Senator Bernie Sanders has been forced to cancel some of his scheduled events due to health reasons.
In a statement obtained by “Extra,” Sanders' senior advisor Jeff Weaver said, “During a campaign event yesterday evening, Sen. Sanders experienced some chest discomfort. Following medical evaluation and testing he was found to have a blockage in one artery and two stents were successfully inserted. Sen. Sanders is conversing and in good spirits. He will be resting up over the next few days. We are canceling his events and appearances until further notice, and we will continue to provide appropriate updates.”
According to ABC news, Weaver informed Sanders' campaign team about his health over the phone Wednesday morning.
Sanders had been campaigning for president in the hard-fought Democratic primary ahead of the 2020 election, and has consistently been among the leading candidates in polls. His last event was on Tuesday at the Las Vegas shooting memorial.
He was scheduled to make an appearance at the Giffords and March of Our Lives' Presidential Gun Safety Forum today.
Bernie, 78, is the oldest candidate in the race, and is just over a year older than the Democratic front-runner. He was unsuccessful in his bid for the Democratic nomination for president in 2016, losing out to Hillary Clinton. He later endorsed her in her run against Donald Trump.
On "The View" Wednesday morning, Clinton and her daughter Chelsea sent him their best wishes for a speedy recovery, with Hillary saying she would "hope for the best." Chelsea said, "If you have chest pains, please go to the doctor — particularly men, because although heart disease is more pervasive in women, it's more fatal to men because men wait too long. So I am just so grateful that Sen. Sanders had a chest pain yesterday and immediately went to the doctor, which is what we hope any man in our lives would do." She went on to thank him for being "a good example."

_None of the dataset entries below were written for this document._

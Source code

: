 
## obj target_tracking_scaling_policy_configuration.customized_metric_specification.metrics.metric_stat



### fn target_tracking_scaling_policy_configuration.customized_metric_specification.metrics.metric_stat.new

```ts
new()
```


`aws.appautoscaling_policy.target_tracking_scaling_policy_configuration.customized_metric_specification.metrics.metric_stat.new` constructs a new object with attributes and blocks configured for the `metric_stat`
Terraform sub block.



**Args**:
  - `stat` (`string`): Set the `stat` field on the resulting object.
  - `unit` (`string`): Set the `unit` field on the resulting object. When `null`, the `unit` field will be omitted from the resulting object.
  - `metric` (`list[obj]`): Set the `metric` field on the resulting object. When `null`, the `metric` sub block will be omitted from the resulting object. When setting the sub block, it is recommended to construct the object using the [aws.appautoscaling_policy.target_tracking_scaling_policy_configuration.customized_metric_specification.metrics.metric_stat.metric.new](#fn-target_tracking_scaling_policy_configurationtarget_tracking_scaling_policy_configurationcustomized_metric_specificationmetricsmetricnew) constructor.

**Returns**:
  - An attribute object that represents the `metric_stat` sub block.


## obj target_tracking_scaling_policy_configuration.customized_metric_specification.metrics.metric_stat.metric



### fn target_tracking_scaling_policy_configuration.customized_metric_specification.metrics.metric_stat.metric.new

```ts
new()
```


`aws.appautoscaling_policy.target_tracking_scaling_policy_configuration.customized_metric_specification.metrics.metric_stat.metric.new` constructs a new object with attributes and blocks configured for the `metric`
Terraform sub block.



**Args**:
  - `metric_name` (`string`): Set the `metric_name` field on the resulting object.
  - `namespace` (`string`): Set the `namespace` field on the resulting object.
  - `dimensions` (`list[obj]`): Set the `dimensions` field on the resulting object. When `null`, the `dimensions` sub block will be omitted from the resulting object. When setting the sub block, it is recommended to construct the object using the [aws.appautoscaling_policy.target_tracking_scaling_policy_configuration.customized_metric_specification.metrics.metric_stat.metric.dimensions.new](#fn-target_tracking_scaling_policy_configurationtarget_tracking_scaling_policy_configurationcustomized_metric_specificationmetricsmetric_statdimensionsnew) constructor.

Sanders himself recently sat down on “The View” to discuss how things have changed since his first bid for president. He explained that, "Many of the ideas that I talked about four years ago… like when I said to raise the minimum wage to $15 an hour… looking at health care as a human right… those ideas were perceived to be radical," but now "a lot of candidates and the majority of the American people agree."